Think about your last 24 hours. What sins have you committed? Have you confessed them to God? Have you allowed him to cleanse and forgive you for them? If not, then you’ve got 24 hours worth of spiritual poison built up in your life. Stop right now and confess your sins to God. Be as specific as you can be. Ask the Holy Spirit to reveal any sins to you that you may not be aware of. Don’t leave any stone unturned.

As you exhale, pray Psalm 139:23-24, “Search me, O God, and know my heart; test me and know my anxious thoughts.  See if there is any offensive way in me, and lead me in the way everlasting.” Then, confess whatever God shows you and immediately seek his forgiveness. Then, move on to the second part of spiritual breathing—inhaling.

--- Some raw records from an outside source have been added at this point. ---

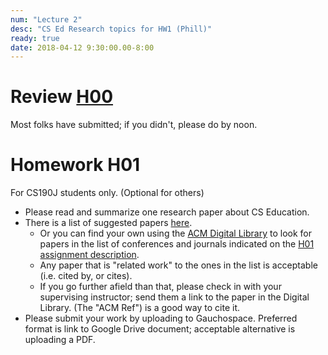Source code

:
 ```yaml
---
num: "Lecture 2"
desc: "CS Ed Research topics for HW1 (Phill)"
ready: true
date: 2018-04-12 9:30:00.00-8:00
---
```


# Review [H00](/hwk/h00/) 

Most folks have submitted; if you didn't, please do by noon.

# Homework H01

For CS190J students only. (Optional for others)

* Please read and summarize one research paper about CS Education.
* There is a list of suggested papers [here](/info/papers/).  
   * Or you can find your own using the [ACM Digital Library](https://dl.acm.org) to look for papers in the list of conferences and journals indicated on the [H01 assignment description](/hwk/h01/).  
   * Any paper that is "related work" to the ones in the list is acceptable (i.e. cited by, or cites).
   * If you go further afield than that, please check in with your supervising instructor; send them a link to the paper in the Digital Library.  (The "ACM Ref") is a good way to cite it.
* Please submit your work by uploading to Gauchospace.  Preferred format is link to Google Drive document; acceptable alternative is uploading a PDF.


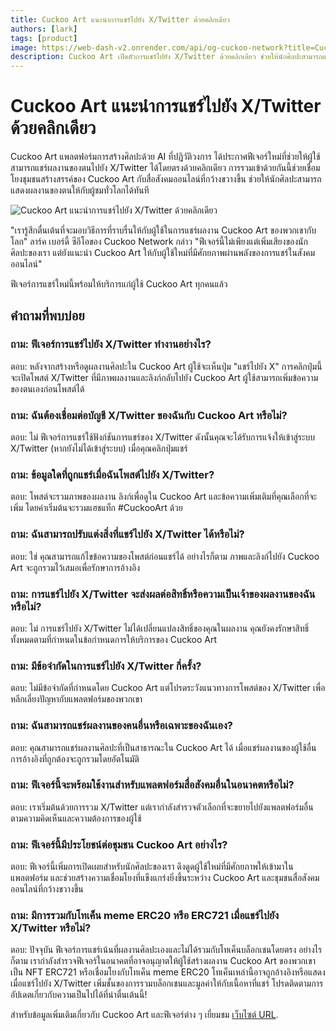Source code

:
 ```yaml
---
title: Cuckoo Art แนะนำการแชร์ไปยัง X/Twitter ด้วยคลิกเดียว
authors: [lark]
tags: [product]
image: https://web-dash-v2.onrender.com/api/og-cuckoo-network?title=Cuckoo%20Art%20%E0%B9%81%E0%B8%99%E0%B8%B0%E0%B8%99%E0%B8%B3%E0%B8%81%E0%B8%B2%E0%B8%A3%E0%B9%81%E0%B8%8A%E0%B8%A3%E0%B9%8C%E0%B9%84%E0%B8%9B%E0%B8%A2%E0%B8%B1%E0%B8%87%20X/Twitter%20%E0%B8%94%E0%B9%89%E0%B8%A7%E0%B8%A2%E0%B8%84%E0%B8%A5%E0%B8%B4%E0%B8%81%E0%B9%80%E0%B8%94%E0%B8%B5%E0%B8%A2%E0%B8%A7
description: Cuckoo Art เปิดตัวการแชร์ไปยัง X/Twitter ด้วยคลิกเดียว ช่วยให้นักศิลปะสามารถแสดงผลงานที่สร้างด้วย AI ให้กับผู้ชมทั่วโลก ฟีเจอร์นี้เชื่อมโยงความคิดสร้างสรรค์และสื่อสังคมออนไลน์ ขยายการเข้าถึงและการมีส่วนร่วมของชุมชน
---
```


# Cuckoo Art แนะนำการแชร์ไปยัง X/Twitter ด้วยคลิกเดียว

Cuckoo Art แพลตฟอร์มการสร้างศิลปะด้วย AI ที่ปฏิวัติวงการ ได้ประกาศฟีเจอร์ใหม่ที่ช่วยให้ผู้ใช้สามารถแชร์ผลงานของตนไปยัง X/Twitter ได้โดยตรงด้วยคลิกเดียว การรวมเข้าด้วยกันนี้ช่วยเชื่อมโยงชุมชนสร้างสรรค์ของ Cuckoo Art กับสื่อสังคมออนไลน์ที่กว้างขวางขึ้น ช่วยให้นักศิลปะสามารถแสดงผลงานของตนให้กับผู้ชมทั่วโลกได้ทันที

![Cuckoo Art แนะนำการแชร์ไปยัง X/Twitter ด้วยคลิกเดียว](https://cuckoo-network.b-cdn.net/cuckoo-art-x-twitter-sharing.webp "Cuckoo Art แนะนำการแชร์ไปยัง X/Twitter ด้วยคลิกเดียว")

"เรารู้สึกตื่นเต้นที่จะมอบวิธีการที่ราบรื่นให้กับผู้ใช้ในการแชร์ผลงาน Cuckoo Art ของพวกเขากับโลก" ลาร์ค เบอร์ดี้ ซีอีโอของ Cuckoo Network กล่าว "ฟีเจอร์นี้ไม่เพียงแต่เพิ่มเสียงของนักศิลปะของเรา แต่ยังแนะนำ Cuckoo Art ให้กับผู้ใช้ใหม่ที่มีศักยภาพผ่านพลังของการแชร์ในสังคมออนไลน์"

ฟีเจอร์การแชร์ใหม่นี้พร้อมให้บริการแก่ผู้ใช้ Cuckoo Art ทุกคนแล้ว

## คำถามที่พบบ่อย

### ถาม: ฟีเจอร์การแชร์ไปยัง X/Twitter ทำงานอย่างไร?

ตอบ: หลังจากสร้างหรือดูผลงานศิลปะใน Cuckoo Art ผู้ใช้จะเห็นปุ่ม "แชร์ไปยัง X" การคลิกปุ่มนี้จะเปิดโพสต์ X/Twitter ที่มีภาพผลงานและลิงก์กลับไปยัง Cuckoo Art ผู้ใช้สามารถเพิ่มข้อความของตนเองก่อนโพสต์ได้

### ถาม: ฉันต้องเชื่อมต่อบัญชี X/Twitter ของฉันกับ Cuckoo Art หรือไม่?

ตอบ: ไม่ ฟีเจอร์การแชร์ใช้ฟังก์ชันการแชร์ของ X/Twitter ดังนั้นคุณจะได้รับการแจ้งให้เข้าสู่ระบบ X/Twitter (หากยังไม่ได้เข้าสู่ระบบ) เมื่อคุณคลิกปุ่มแชร์

### ถาม: ข้อมูลใดที่ถูกแชร์เมื่อฉันโพสต์ไปยัง X/Twitter?

ตอบ: โพสต์จะรวมภาพของผลงาน ลิงก์เพื่อดูใน Cuckoo Art และข้อความเพิ่มเติมที่คุณเลือกที่จะเพิ่ม โดยค่าเริ่มต้นจะรวมแฮชแท็ก #CuckooArt ด้วย

### ถาม: ฉันสามารถปรับแต่งสิ่งที่แชร์ไปยัง X/Twitter ได้หรือไม่?

ตอบ: ใช่ คุณสามารถแก้ไขข้อความของโพสต์ก่อนแชร์ได้ อย่างไรก็ตาม ภาพและลิงก์ไปยัง Cuckoo Art จะถูกรวมไว้เสมอเพื่อรักษาการอ้างอิง

### ถาม: การแชร์ไปยัง X/Twitter จะส่งผลต่อสิทธิ์หรือความเป็นเจ้าของผลงานของฉันหรือไม่?

ตอบ: ไม่ การแชร์ไปยัง X/Twitter ไม่ได้เปลี่ยนแปลงสิทธิ์ของคุณในผลงาน คุณยังคงรักษาสิทธิ์ทั้งหมดตามที่กำหนดในข้อกำหนดการให้บริการของ Cuckoo Art

### ถาม: มีข้อจำกัดในการแชร์ไปยัง X/Twitter กี่ครั้ง?

ตอบ: ไม่มีข้อจำกัดที่กำหนดโดย Cuckoo Art แต่โปรดระวังแนวทางการโพสต์ของ X/Twitter เพื่อหลีกเลี่ยงปัญหากับแพลตฟอร์มของพวกเขา

### ถาม: ฉันสามารถแชร์ผลงานของคนอื่นหรือเฉพาะของฉันเอง?

ตอบ: คุณสามารถแชร์ผลงานศิลปะที่เป็นสาธารณะใน Cuckoo Art ได้ เมื่อแชร์ผลงานของผู้ใช้อื่น การอ้างอิงที่ถูกต้องจะถูกรวมโดยอัตโนมัติ

### ถาม: ฟีเจอร์นี้จะพร้อมใช้งานสำหรับแพลตฟอร์มสื่อสังคมอื่นในอนาคตหรือไม่?

ตอบ: เราเริ่มต้นด้วยการรวม X/Twitter แต่เรากำลังสำรวจตัวเลือกที่จะขยายไปยังแพลตฟอร์มอื่นตามความคิดเห็นและความต้องการของผู้ใช้

### ถาม: ฟีเจอร์นี้มีประโยชน์ต่อชุมชน Cuckoo Art อย่างไร?

ตอบ: ฟีเจอร์นี้เพิ่มการเปิดเผยสำหรับนักศิลปะของเรา ดึงดูดผู้ใช้ใหม่ที่มีศักยภาพให้เข้ามาในแพลตฟอร์ม และช่วยสร้างความเชื่อมโยงที่แข็งแกร่งยิ่งขึ้นระหว่าง Cuckoo Art และชุมชนสื่อสังคมออนไลน์ที่กว้างขวางขึ้น

### ถาม: มีการรวมกับโทเค็น meme ERC20 หรือ ERC721 เมื่อแชร์ไปยัง X/Twitter หรือไม่?

ตอบ: ปัจจุบัน ฟีเจอร์การแชร์เน้นที่ผลงานศิลปะเองและไม่ได้รวมกับโทเค็นบล็อกเชนโดยตรง อย่างไรก็ตาม เรากำลังสำรวจฟีเจอร์ในอนาคตที่อาจอนุญาตให้ผู้ใช้สร้างผลงาน Cuckoo Art ของพวกเขาเป็น NFT ERC721 หรือเชื่อมโยงกับโทเค็น meme ERC20 โทเค็นเหล่านี้อาจถูกอ้างอิงหรือแสดงเมื่อแชร์ไปยัง X/Twitter เพิ่มชั้นของการรวมบล็อกเชนและมูลค่าให้กับเนื้อหาที่แชร์ โปรดติดตามการอัปเดตเกี่ยวกับความเป็นไปได้ที่น่าตื่นเต้นนี้!

สำหรับข้อมูลเพิ่มเติมเกี่ยวกับ Cuckoo Art และฟีเจอร์ต่าง ๆ เยี่ยมชม [เว็บไซต์ URL](https://cuckoo.network/portal/art).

Inhaling. Inhaling is your body’s way of taking in a fresh helping of the life-giving oxygen that you need to live.  Spiritual inhaling is your soul’s way of taking in the invaluable and life-giving presence of God, and it involves pinpoint praying for a very specific command of God to become a reality in your life. It takes us to the six words in Ephesians 5:18 that can change your life forever: Instead, be filled with the Spirit. When you inhale spiritually, you ask God right then and there to fill you with his Holy Spirit.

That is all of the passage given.